I made a little video showing some of the fun that we had during our visit to Alice Holt, I hope that you enjoy it!

Entry to Alice Holt Forest is free, with a small charge for parking. As a Forestry Commission blogger I received a free parking voucher. You can find more information on the Alice Holt website.

Friday, 21 April 2017

Salt dough shell mosaics

I'm always collecting shells when I go to the beach, and instead of just leaving them lying around the house in boxes and jars I decided that we could do a craft together to enable us to keep our beach treasures on display. We made these simple salt dough mosaics - it was a really fun process and produced some lovely keepsakes.

How to make salt dough shell mosaics

Many of these shells are ones that I have collected on various beach holidays over the years. I chose a selection of smaller sizes, and also some little bits of sea glass. If you don't have enough shells you can also buy them quite reasonably - for example a pack like this Assortment of Mini Shells (affiliate link). You could also press sand and stones into the salt dough to add a bit more texture.

To make the salt dough I just mixed together a cup of salt, two cups of plain flour, and enough water to mix into a stiff dough (I find usually just under a cup of water is needed). The dough shouldn't be sticky, but it should be soft enough to knead and shape without cracking. This amount made enough for six circles, each approximately 10 cm in diameter.

Shape the dough into a ball and press flat to form a circle. You want it to be about 1 cm thick - deep enough to hold the shells firmly but not so thick that it will be difficult to dry thoroughly. Place your circles on a clean baking tray, and you can start to decorate.

Salt dough recipe

First make a hole in the top of the circle if you want to be able to hang them. The easiest way is to use a drinking straw to press out the hole, and wiggle it around a little bit to make the hole nice and large so it won't close up as the salt dough dries. Then press the shells firmly into the dough. This should be enough to make sure that they won't fall out.

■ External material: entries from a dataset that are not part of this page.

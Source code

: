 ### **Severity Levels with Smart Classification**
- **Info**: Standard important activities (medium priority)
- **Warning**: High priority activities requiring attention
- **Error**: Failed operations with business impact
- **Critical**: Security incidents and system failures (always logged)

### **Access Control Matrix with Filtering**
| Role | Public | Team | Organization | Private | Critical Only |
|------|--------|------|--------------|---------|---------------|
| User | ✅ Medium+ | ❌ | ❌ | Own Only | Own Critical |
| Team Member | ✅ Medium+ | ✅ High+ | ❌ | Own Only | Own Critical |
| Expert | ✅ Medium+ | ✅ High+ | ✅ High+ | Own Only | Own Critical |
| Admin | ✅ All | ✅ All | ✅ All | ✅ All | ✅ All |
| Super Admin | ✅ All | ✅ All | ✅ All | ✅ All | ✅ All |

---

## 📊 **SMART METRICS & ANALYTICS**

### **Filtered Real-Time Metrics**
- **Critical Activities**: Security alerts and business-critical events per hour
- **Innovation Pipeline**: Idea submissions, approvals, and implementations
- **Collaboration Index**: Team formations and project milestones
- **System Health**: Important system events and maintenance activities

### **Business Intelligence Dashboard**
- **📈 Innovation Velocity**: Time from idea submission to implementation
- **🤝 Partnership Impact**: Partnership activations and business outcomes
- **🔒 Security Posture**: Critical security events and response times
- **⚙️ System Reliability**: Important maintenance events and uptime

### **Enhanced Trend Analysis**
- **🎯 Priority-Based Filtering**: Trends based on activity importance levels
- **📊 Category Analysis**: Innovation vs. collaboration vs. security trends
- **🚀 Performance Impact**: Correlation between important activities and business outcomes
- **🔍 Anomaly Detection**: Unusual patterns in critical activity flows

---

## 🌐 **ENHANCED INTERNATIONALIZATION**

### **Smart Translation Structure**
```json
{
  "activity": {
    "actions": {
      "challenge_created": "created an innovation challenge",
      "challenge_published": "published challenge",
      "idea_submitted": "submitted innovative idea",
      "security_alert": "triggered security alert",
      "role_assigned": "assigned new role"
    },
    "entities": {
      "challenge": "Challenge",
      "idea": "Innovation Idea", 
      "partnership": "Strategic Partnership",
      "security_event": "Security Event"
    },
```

Think about the placement - you can make patterns, a picture, or just stick them in randomly.

Child playing with salt dough

Harry came up with the idea of using the pattern from a larger shell to press into the salt dough to leave an imprint - similar to the salt dough dinosaur fossils that we made a few years back. This worked really well, and I used the technique myself to make a border for my mosaic.

Salt dough shells ready to bake

You shouldn't need to grease the tray in any way, but it's worth moving the salt dough around from time to time while it is baking, especially if you are using an older baking tray, to make sure that it doesn't stick.

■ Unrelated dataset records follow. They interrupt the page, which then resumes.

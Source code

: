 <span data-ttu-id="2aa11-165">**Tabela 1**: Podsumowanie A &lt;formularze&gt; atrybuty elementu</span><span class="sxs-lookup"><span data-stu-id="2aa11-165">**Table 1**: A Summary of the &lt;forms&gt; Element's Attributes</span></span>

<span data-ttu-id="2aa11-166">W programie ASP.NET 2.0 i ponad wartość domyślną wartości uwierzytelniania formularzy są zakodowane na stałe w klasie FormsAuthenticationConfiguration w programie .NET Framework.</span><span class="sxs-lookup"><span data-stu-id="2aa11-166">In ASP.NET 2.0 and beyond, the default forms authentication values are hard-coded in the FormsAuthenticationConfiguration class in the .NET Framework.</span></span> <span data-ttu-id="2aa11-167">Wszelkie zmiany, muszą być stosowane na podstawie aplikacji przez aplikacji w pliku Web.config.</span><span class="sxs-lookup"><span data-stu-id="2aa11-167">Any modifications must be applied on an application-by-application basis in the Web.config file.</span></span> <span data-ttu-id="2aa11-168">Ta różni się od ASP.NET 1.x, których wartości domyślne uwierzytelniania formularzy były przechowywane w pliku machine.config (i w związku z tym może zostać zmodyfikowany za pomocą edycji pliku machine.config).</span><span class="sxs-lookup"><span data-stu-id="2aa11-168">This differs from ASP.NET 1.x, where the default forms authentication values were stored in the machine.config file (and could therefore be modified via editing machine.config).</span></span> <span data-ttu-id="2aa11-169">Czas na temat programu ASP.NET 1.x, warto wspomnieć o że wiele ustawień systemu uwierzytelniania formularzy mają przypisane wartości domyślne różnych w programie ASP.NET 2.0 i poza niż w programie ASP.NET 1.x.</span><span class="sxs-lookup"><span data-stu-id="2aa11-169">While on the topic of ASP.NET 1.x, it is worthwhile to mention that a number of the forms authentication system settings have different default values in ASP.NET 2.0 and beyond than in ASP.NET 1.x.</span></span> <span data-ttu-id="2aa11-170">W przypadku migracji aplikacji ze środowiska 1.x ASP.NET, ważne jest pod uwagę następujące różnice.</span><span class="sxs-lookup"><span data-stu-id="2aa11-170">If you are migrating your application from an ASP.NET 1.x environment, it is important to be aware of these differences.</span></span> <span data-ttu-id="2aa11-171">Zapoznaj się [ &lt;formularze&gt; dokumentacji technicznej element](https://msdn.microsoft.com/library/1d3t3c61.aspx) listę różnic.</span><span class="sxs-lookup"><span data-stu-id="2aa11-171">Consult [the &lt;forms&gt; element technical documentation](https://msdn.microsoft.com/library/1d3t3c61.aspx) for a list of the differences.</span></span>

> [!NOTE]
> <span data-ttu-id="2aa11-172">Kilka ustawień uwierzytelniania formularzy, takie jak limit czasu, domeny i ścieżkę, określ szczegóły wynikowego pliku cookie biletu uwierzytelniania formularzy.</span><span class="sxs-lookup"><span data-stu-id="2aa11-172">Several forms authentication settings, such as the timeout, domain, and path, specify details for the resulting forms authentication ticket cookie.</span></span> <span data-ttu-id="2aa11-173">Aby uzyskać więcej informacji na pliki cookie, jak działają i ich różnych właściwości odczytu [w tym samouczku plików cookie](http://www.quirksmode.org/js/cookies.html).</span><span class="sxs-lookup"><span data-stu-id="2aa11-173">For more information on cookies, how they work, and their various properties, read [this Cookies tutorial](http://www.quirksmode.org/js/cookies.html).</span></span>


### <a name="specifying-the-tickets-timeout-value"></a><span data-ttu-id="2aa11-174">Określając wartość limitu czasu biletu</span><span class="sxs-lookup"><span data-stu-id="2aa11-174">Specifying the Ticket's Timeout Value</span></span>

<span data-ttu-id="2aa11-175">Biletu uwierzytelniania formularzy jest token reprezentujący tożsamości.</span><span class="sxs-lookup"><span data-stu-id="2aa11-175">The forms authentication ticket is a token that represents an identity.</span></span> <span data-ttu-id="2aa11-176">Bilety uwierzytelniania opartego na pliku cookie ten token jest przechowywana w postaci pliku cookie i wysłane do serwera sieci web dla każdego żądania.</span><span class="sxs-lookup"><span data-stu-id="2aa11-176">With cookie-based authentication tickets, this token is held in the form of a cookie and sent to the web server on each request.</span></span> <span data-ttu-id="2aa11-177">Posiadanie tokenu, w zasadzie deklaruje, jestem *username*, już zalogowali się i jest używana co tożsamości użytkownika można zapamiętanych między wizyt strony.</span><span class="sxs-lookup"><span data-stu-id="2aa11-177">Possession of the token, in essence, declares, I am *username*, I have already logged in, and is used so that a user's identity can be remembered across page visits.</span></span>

Salt dough shell mosaic close up

Bake the salt dough in the oven on the lowest setting. I've managed to burn salt dough in the past so I'm very careful now and don't cook it for more than 45 minutes in total, checking it every 5 minutes and moving it slightly so it doesn't stick to the tray. Because the circles are quite thick they will need longer than that to dry completely, so I usually finish off drying my salt dough by leaving it on top of a hot radiator for a couple of days, turning it over from time to time. In the summer you can leave them outside in the sun to dry, or on a sunny windowsill. 

Salt dough drying on the radiator

When dry, do a quick check to make sure that all the shells are still firmly in place, and if necessary secure with a dollop of glue. Then when the circles are completely dry you can varnish them. Varnishing adds a layer of protection, and also really brings out the colours and texture of the shells and other bits and pieces. I applied a couple of coats, layering it generously and making sure that it seeped into all the gaps where the shells are embedded, to make sure that they were firmly held in place. Then I took advantage of the sunshine to dry them outside.

Varnished salt dough drying in the sun

The salt dough mosaics were finished off with some ribbon for hanging. They are quite heavy but a nail in the wall should be enough to hold them, and I think they will look lovely on display!

Salt dough and shell mosaics

The salt dough mosaics aren't suitable for outside use, so I might have a think about ways I can use the shells for some outdoor decorations, maybe using them in some stepping stones for the garden.